澄みきった水が流れていて、フナのような小さな魚の影も見え隠れしている。
あれなら食べるのに違和感はないかな。
漁業権とかあると面倒だし、手は出さないでおこう。
「お待たせ、しました」
橋を渡るだけで精根尽き果てた様子のサラと川原で昼食をとる。
「このキノコと、この草が食べられます。あと、これがピリピリして面白いです。それから、これ――」
「張り切っているところ悪いけど、荷物が一杯だよ」
「あ、すみません」
「でもおかげで豪華な昼食になりそうだね」
春先だって話なのになんでしいたけみたいなキノコがあるんだろうとかはツッコまない。どうせ別種類のキノコだ。

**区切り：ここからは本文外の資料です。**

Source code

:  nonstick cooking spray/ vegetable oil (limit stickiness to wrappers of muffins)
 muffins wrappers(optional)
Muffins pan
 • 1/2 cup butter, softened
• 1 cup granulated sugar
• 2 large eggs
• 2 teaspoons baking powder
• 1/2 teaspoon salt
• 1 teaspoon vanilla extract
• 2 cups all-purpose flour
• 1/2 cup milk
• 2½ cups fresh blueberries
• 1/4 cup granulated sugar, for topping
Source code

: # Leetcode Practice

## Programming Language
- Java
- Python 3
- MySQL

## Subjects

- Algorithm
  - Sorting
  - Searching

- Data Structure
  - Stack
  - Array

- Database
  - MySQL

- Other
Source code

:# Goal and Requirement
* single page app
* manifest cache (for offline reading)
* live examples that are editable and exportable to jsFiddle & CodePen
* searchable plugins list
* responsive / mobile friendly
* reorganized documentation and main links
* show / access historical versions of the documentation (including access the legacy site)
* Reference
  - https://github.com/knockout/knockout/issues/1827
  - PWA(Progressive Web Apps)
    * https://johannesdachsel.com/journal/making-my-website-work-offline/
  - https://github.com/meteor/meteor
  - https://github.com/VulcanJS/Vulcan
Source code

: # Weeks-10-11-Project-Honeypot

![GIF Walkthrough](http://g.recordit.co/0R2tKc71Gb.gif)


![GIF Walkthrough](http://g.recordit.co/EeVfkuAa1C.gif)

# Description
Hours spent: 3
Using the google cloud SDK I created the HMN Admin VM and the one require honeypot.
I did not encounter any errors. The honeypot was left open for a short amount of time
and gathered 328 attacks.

それだけに、地球人には毒だったりするかもしれないのが怖い所だけど。
覚悟を決めて食べてみる。
「あ、おいしい」
熱したフライパンで炒めただけなのに、ギュッと閉じ込められていたキノコの旨味が広がる。
他の野草はあく抜きが必要だったけど、なかなかおいしい。ちょっと爽やかな苦味があったり、タラの芽のようだったり、個性も豊かだ。
思いのほか美味しい食事にありつけて少しテンションがあがりつつ、再び出発する。
地図で見たところ、ここはまだ前線から距離がある。帝国民の入植村が作られるのも頷けた。
少数民族の住む領域であり、魔物の脅威が多少はあるものの他ならぬ少数民族が勝手に駆除してくれる上、川沿いのソットを経由して支援物資を運び込める。加えて、魔物の駆除が終われば本格的に少数民族を追いやる橋頭堡にもなるのだろう。
ソットで歓迎されなかったのは、パッと見で帝国人に見える僕にも原因があったみたいだ。メイリー族にしてみれば、侵略者の帝国人が少数民族の拠点であるソットを偵察に来たように見えたのかもしれない。
見方を変えると、これから行く帝国民の入植村の住人もソットでは歓迎されていないと思う。僕が行っても違和感を持たれにくいだろう。
森の中で首の長い猪の魔物に襲われてこれをさくっと一方通行の旅路に送り出し、血抜きをする。
「サラ、魔物の解体もできるんだね」
「誰もやりたがらない、から、私のお仕事でした」
「汚れ仕事ではあるよね。その牙と首の骨はこっちに貸して。紐でまとめちゃうから」
この魔物の首の骨髄から取れる髄液は煮詰めると無色無臭の接着剤として使えるらしい。かなり強力な接着剤で、色々と用途があるそうだ。牙の方は毒物に反応して赤くなるらしく、長期保存可能な検査薬としての用途がある。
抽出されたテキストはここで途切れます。